## Task item
Search the data for "UNIQUE". Return each matching line.

## Stored data
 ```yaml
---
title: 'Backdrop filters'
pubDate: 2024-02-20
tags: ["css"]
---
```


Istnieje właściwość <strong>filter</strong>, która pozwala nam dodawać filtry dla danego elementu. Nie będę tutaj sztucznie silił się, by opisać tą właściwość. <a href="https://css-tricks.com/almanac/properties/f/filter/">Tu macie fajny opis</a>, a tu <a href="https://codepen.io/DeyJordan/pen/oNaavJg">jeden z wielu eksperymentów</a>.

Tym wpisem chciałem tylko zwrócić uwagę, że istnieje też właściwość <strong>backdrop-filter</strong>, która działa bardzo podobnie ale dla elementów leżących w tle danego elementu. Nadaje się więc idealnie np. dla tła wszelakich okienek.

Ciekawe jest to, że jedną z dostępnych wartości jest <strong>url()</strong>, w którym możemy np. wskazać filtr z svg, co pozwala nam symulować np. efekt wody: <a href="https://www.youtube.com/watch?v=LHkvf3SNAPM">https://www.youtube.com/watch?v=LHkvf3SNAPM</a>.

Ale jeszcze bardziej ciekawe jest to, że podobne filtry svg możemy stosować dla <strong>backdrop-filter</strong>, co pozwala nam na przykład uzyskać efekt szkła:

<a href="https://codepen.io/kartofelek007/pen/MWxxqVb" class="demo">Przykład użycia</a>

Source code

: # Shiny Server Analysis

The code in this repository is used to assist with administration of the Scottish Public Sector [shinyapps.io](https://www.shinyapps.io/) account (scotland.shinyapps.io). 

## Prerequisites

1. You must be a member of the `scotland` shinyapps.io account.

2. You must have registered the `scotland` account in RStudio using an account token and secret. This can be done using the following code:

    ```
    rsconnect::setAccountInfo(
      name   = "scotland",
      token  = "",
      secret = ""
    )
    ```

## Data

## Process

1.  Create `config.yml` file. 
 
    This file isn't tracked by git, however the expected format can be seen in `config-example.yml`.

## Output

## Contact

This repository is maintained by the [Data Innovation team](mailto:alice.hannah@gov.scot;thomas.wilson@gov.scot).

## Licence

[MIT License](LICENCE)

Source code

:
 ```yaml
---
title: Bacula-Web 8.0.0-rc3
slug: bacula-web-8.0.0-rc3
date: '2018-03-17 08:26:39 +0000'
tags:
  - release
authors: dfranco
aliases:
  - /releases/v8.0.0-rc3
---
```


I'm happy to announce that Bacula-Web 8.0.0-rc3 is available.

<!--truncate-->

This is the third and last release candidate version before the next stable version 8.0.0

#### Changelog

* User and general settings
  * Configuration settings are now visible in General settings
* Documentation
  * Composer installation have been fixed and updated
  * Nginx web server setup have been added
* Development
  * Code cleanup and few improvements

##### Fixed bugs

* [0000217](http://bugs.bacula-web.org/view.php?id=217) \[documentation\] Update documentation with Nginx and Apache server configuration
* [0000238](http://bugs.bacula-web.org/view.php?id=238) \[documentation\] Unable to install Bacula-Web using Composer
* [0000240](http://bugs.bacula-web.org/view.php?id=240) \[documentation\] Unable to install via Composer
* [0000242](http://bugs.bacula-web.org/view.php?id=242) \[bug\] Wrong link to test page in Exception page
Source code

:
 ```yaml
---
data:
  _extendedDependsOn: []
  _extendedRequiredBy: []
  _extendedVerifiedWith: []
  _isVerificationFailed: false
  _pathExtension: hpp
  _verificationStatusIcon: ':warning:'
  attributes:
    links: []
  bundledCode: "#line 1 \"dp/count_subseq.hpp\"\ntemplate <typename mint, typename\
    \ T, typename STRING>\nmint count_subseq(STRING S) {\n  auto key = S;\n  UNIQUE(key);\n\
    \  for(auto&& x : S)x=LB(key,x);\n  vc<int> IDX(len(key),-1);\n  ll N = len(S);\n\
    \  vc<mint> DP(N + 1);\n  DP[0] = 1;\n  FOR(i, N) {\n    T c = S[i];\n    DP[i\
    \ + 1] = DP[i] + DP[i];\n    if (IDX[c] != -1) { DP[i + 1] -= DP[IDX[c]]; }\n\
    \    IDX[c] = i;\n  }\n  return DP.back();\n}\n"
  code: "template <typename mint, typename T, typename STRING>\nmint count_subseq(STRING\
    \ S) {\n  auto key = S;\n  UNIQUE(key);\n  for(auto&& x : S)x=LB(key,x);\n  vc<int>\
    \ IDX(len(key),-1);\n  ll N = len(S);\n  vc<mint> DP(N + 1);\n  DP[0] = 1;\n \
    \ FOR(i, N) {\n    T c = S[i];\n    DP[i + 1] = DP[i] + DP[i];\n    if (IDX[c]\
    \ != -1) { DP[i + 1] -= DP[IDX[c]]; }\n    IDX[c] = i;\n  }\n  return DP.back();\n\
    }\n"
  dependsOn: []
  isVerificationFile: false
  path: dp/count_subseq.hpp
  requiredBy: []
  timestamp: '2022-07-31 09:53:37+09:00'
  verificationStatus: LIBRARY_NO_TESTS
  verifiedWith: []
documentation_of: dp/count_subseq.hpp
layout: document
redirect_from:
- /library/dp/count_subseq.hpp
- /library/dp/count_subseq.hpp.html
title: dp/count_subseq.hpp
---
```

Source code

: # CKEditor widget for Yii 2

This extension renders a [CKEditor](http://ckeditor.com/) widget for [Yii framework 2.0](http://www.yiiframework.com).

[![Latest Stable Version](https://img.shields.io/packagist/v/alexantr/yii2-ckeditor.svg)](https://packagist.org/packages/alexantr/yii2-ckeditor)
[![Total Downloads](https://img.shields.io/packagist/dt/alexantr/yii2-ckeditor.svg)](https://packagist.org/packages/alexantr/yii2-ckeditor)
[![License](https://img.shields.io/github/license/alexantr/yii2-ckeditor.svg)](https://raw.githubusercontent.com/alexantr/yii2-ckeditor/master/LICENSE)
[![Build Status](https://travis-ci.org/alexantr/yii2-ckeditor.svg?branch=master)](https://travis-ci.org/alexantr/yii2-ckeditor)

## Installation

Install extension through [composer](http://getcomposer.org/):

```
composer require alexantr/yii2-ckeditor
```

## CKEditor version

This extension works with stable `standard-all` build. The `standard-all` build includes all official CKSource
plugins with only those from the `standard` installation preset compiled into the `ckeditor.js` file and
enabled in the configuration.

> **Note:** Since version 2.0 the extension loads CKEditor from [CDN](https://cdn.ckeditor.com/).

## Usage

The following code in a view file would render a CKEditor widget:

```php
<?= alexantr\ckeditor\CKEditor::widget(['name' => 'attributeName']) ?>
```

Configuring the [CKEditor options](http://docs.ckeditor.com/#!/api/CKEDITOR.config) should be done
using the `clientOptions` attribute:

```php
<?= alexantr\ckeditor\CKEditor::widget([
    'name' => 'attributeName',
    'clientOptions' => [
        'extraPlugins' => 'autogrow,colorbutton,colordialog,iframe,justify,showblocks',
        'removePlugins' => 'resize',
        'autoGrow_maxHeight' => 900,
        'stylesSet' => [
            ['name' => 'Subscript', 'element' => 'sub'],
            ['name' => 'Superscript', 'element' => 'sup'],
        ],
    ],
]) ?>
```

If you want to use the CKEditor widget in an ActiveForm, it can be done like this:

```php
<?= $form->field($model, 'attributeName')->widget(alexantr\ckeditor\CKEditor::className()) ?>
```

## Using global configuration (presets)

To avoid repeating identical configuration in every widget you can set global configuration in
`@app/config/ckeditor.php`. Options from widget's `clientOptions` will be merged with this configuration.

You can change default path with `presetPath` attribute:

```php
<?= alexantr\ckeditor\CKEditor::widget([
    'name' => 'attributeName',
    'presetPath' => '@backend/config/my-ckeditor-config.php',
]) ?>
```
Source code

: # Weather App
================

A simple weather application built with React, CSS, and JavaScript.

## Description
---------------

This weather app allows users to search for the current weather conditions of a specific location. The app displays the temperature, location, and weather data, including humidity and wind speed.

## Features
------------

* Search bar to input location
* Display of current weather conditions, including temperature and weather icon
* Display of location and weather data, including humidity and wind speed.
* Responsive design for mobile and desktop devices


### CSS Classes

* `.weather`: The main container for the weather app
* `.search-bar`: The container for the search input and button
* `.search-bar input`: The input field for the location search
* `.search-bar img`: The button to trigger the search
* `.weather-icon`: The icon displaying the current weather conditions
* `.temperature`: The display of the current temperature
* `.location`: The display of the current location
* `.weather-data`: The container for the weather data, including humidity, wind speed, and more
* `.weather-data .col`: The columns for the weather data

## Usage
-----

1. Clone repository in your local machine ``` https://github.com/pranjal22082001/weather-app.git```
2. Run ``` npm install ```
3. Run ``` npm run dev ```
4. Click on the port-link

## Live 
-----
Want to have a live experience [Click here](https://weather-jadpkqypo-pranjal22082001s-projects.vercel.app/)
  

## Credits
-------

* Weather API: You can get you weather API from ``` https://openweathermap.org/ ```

## Answer section
    \ T, typename STRING>\nmint count_subseq(STRING S) {\n  auto key = S;\n  UNIQUE(key);\n\
    \ S) {\n  auto key = S;\n  UNIQUE(key);\n  for(auto&& x : S)x=LB(key,x);\n  vc<int>\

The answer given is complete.